Australia Will Spend $100-Million on Distance Programs for Developing Countries
By GEOFFREY MASLEN
Melbourne, Australia
The Australian government will spend more than $100-million over the next five years on a program aimed at bringing education and skills training to developing countries via the Internet.
The plan was announced Friday by the Foreign Minister, Alexander Downer, and the president of the World Bank, James Wolfensohn. Mr Wolfensohn, an Australian expatriate, proposed the idea on a visit to Australia late last year.
Dubbed the "virtual Colombo plan," after an Australian aid program in the 1950s that brought thousands of young Asians to study at universities here, the new program represents Australia's most ambitious foreign-aid effort in decades.
Tens of thousands of teachers, students, and officials in developing countries will receive training in specific skills over the Internet, becoming "virtual students" in Australian universities. Younger students will undertake Net-based school programs devised in Australia.
Mr. Downer said that the initial $100-million was the minimum amount the government would spend on the program, and that he would ask the cabinet for more money as the plan developed and ideas flowed in from Australia and developing countries.
"What we are doing today is planting a seed from which a great gum tree will grow," Mr. Downer said. "There will be an enormous range of ideas and proposals that emerge from this seed. It's going to become the fundamental point of our aid program. The scope is limitless."
He said Australia will pay some of the cost of setting up Internet connections in countries in the South Pacific, Africa, South Asia, and Southeast Asia, many of which lack the infrastructure necessary for online learning. Information and communications centers will be set up in teachers' colleges and country towns to teach the teachers and increase community access.

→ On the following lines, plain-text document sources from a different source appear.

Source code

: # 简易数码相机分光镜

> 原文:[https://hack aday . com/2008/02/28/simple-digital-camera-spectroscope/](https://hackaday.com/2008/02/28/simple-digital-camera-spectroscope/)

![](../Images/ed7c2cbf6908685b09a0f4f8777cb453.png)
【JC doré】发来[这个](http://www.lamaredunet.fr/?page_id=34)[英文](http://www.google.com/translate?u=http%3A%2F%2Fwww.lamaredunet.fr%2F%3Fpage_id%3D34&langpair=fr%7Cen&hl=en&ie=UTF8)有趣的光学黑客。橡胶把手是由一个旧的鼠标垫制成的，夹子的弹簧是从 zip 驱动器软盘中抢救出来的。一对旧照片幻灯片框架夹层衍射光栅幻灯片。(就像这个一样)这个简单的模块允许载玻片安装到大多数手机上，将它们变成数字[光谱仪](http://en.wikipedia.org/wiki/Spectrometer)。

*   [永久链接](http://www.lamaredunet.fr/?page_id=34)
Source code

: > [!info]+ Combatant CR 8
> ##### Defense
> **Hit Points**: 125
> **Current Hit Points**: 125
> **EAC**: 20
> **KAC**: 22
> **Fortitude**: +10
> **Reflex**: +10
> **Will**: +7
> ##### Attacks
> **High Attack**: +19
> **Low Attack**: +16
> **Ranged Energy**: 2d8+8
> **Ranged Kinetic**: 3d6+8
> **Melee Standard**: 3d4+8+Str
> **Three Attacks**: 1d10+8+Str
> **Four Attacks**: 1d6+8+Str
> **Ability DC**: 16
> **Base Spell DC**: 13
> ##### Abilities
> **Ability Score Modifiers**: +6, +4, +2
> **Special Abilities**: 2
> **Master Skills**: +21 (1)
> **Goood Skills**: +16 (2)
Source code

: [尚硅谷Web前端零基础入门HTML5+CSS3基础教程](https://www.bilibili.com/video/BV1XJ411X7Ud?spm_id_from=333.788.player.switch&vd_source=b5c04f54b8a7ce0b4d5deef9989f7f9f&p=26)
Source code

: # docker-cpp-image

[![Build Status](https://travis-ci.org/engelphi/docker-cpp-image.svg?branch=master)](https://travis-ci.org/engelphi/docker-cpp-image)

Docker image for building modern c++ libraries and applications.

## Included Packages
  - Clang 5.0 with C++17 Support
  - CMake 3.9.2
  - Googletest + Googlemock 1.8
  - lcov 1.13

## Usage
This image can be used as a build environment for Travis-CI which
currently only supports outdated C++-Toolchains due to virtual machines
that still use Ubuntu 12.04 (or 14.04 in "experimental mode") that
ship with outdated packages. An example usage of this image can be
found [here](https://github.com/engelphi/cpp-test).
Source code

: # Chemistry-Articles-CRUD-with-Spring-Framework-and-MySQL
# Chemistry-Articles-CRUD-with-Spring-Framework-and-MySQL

Australia's Education Department is currently undertaking an inventory of online courses offered by Australian universities that could be adapted for use by the new group of virtual students.
Mr. Wolfensohn said the Australian program is the first of its kind by any country. It will link up with an $800-million World Bank plan to use the Internet to help developing countries avoid becoming victims of the "digital divide" as the developed world goes online.
He said that governments in developing countries realize that they need to get online, and that he had found Internet cafes flourishing even in small towns in Vietnam.